Add a rule whose id value is 2 as Rule 2.

The SQL statement of Rule 2 is the same as that of version 1 of Rule 1. The StartCondition parameter is still set to action == 0, and the two values of the times parameter are 3 and 3.

INSERT INTO rds_demo(`id`, `version`, `pattern`, `function`)
values('2', 1, '{"name":"end","quantifier":{"consumingStrategy":"SKIP_TILL_NEXT","properties":["SINGLE"],"times":null,"untilCondition":null},"condition":null,"nodes":[{"name":"end","quantifier":{"consumingStrategy":"SKIP_TILL_NEXT","properties":["SINGLE"],"times":null,"untilCondition":null},"condition":{"className":"com.ververica.cep.demo.condition.EndCondition","type":"CLASS"},"type":"ATOMIC"},{"name":"start","quantifier":{"consumingStrategy":"SKIP_TILL_NEXT","properties":["LOOPING"],"times":{"from":3,"to":3,"windowTime":null},"untilCondition":null},"condition":{"expression":"action == 0","type":"AVIATOR"},"type":"ATOMIC"}],"edges":[{"source":"start","target":"end","type":"SKIP_TILL_NEXT"}],"window":null,"afterMatchStrategy":{"type":"SKIP_PAST_LAST_EVENT","patternName":null},"type":"COMPOSITE","version":1}','com.ververica.cep.demo.dynamic.DemoPatternProcessFunction');

2. Send eight simple messages to trigger a match in the Amazon MQ for Kafka console.

The following eight messages provide an example:

1,Ken,0,1,1662022777000
1,Ken,0,1,1662022777000
1,Ken,0,1,1662022777000
1,Ken,2,1,1662022777000
1,Ken,0,1,1662022777000
1,Ken,0,1,1662022777000
1,Ken,0,1,1662022777000
1,Ken,2,1,1662022777000

On the Log List tab of the Running Task Managers tab, find the log file whose name ends with .out, and view the matching results.
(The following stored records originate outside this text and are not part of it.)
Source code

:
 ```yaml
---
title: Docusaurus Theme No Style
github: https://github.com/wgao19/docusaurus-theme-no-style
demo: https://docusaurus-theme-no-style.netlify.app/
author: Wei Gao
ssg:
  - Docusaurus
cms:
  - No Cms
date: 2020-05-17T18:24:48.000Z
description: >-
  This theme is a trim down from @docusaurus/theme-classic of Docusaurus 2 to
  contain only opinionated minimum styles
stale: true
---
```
• If you want to search for the matching results that are generated based on Version 2 of Rule 1, use the A match for Pattern of (id, version): (1, 2) keyword.

• If you want to search for the matching results that are generated based on Version 1 of Rule 2, use the A match for Pattern of (id, version): (2, 1) keyword.

The previously presented figures depict the following match outcomes:

• According to Version 2 of Rule 1, the Flink CEP deployment identifies a series of events consisting of five successive actions with values of 0 or 2, followed by an action value different from 1. This confirms the successful implementation of the dynamically updated Rule 1.

• As per Version 1 of Rule 2, the Flink CEP deployment spots two event sequences, each comprising three consecutive actions with a value of 0, succeeded by an action with a value not equal to 1. This confirms the effective addition of the dynamically introduced Rule 2.